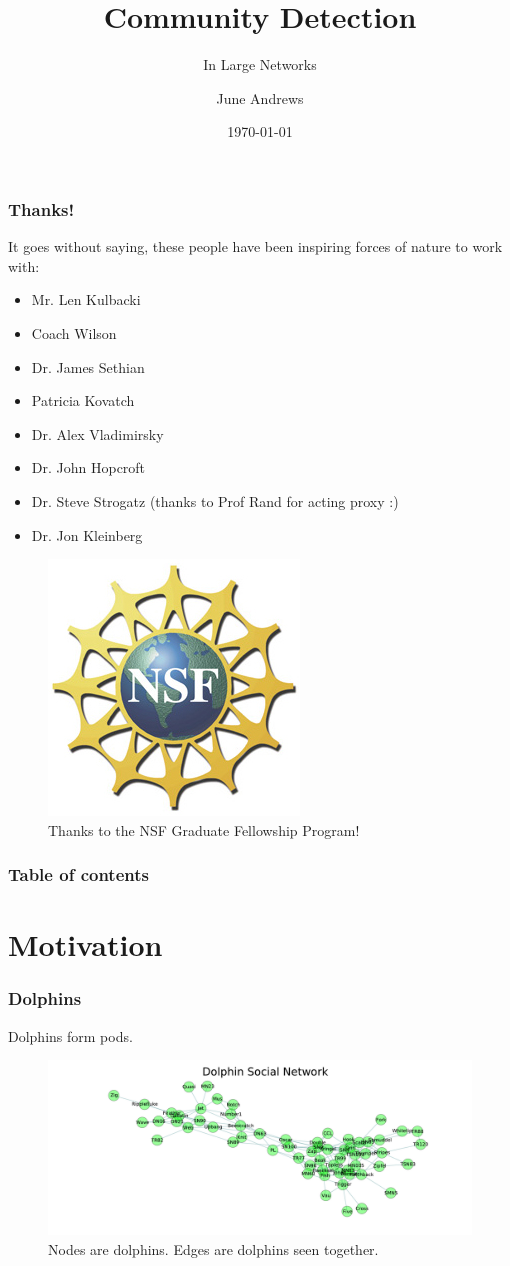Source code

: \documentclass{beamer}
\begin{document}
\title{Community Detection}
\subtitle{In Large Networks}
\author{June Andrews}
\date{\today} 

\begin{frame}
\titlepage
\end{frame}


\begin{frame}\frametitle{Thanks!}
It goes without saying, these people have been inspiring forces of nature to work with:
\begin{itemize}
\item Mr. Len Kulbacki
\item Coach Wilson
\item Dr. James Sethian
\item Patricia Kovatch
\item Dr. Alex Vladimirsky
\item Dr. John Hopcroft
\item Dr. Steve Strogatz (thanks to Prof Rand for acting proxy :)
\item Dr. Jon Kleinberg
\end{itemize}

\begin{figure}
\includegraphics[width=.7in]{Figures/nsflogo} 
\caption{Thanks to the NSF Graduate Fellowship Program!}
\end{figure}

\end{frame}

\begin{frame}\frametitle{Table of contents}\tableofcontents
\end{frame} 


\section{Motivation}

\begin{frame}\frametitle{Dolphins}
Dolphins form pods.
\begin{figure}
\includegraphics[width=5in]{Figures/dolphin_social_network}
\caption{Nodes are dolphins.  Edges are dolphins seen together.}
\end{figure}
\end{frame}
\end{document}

---

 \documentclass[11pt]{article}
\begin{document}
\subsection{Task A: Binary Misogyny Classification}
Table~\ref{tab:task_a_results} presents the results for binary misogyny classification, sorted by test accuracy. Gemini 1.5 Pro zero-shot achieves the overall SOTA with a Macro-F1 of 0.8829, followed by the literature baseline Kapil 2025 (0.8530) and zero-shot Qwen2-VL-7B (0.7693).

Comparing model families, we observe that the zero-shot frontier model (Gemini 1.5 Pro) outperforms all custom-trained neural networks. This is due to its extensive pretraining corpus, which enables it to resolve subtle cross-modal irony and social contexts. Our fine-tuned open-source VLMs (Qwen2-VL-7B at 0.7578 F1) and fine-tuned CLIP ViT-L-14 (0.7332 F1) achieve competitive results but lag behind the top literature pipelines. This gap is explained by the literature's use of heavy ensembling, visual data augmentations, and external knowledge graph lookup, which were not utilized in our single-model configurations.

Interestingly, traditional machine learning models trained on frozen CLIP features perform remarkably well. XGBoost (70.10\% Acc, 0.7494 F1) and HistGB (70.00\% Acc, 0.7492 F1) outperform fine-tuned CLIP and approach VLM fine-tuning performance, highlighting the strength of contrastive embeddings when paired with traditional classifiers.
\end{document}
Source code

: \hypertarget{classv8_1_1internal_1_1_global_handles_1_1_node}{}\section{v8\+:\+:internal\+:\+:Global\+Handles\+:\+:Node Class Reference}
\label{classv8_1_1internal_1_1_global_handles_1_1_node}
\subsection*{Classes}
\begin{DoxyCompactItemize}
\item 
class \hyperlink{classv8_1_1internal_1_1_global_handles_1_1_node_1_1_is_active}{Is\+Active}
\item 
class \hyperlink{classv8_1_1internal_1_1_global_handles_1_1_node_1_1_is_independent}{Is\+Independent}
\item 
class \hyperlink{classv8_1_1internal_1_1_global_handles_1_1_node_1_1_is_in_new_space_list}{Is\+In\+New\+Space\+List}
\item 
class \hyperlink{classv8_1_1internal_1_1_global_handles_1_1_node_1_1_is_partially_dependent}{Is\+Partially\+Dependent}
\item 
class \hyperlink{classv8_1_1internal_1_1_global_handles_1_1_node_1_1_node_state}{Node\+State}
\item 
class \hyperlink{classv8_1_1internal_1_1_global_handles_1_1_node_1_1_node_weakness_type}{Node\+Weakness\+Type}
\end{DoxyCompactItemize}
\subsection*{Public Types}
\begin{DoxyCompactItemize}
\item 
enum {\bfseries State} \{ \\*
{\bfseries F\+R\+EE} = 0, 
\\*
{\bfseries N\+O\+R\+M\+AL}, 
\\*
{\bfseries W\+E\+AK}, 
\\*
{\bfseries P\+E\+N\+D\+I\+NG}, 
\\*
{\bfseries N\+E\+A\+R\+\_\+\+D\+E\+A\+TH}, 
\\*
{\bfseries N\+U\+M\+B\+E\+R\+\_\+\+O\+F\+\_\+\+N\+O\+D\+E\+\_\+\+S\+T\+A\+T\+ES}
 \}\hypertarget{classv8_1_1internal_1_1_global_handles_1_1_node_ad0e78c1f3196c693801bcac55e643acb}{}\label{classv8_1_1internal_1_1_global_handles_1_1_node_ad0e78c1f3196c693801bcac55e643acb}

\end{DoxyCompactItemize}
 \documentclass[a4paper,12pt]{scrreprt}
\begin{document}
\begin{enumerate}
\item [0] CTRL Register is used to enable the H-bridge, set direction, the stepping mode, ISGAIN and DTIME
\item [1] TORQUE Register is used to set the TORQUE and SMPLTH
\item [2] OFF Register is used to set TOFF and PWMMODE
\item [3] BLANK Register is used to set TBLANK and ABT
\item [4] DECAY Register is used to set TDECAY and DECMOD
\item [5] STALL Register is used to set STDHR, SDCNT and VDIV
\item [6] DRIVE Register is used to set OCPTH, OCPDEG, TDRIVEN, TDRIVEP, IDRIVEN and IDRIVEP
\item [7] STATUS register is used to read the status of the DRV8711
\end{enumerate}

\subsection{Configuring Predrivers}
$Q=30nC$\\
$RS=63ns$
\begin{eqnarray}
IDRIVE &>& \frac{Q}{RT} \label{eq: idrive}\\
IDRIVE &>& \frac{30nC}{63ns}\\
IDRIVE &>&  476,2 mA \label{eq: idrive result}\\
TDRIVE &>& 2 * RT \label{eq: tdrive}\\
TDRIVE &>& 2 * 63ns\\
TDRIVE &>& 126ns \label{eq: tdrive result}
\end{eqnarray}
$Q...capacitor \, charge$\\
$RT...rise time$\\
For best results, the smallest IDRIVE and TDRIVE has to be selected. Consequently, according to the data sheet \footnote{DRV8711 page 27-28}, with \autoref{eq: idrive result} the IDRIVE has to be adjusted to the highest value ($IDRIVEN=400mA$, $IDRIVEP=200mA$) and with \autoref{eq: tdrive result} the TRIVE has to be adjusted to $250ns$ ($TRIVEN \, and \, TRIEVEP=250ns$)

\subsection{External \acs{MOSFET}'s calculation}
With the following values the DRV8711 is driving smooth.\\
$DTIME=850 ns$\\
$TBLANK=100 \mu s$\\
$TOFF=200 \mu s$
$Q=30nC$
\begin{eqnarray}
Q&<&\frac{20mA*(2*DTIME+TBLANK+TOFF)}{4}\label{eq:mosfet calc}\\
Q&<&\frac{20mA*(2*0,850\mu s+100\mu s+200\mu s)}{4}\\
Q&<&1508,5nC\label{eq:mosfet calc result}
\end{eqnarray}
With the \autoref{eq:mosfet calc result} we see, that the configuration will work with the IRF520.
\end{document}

→ **YOUR TASK**
Which lines of the records contain the word "DTIME"? Copy each of them.

→ **RESPONSE AREA**
\item [0] CTRL Register is used to enable the H-bridge, set direction, the stepping mode, ISGAIN and DTIME
$DTIME=850 ns$\\
Q&<&\frac{20mA*(2*DTIME+TBLANK+TOFF)}{4}\label{eq:mosfet calc}\\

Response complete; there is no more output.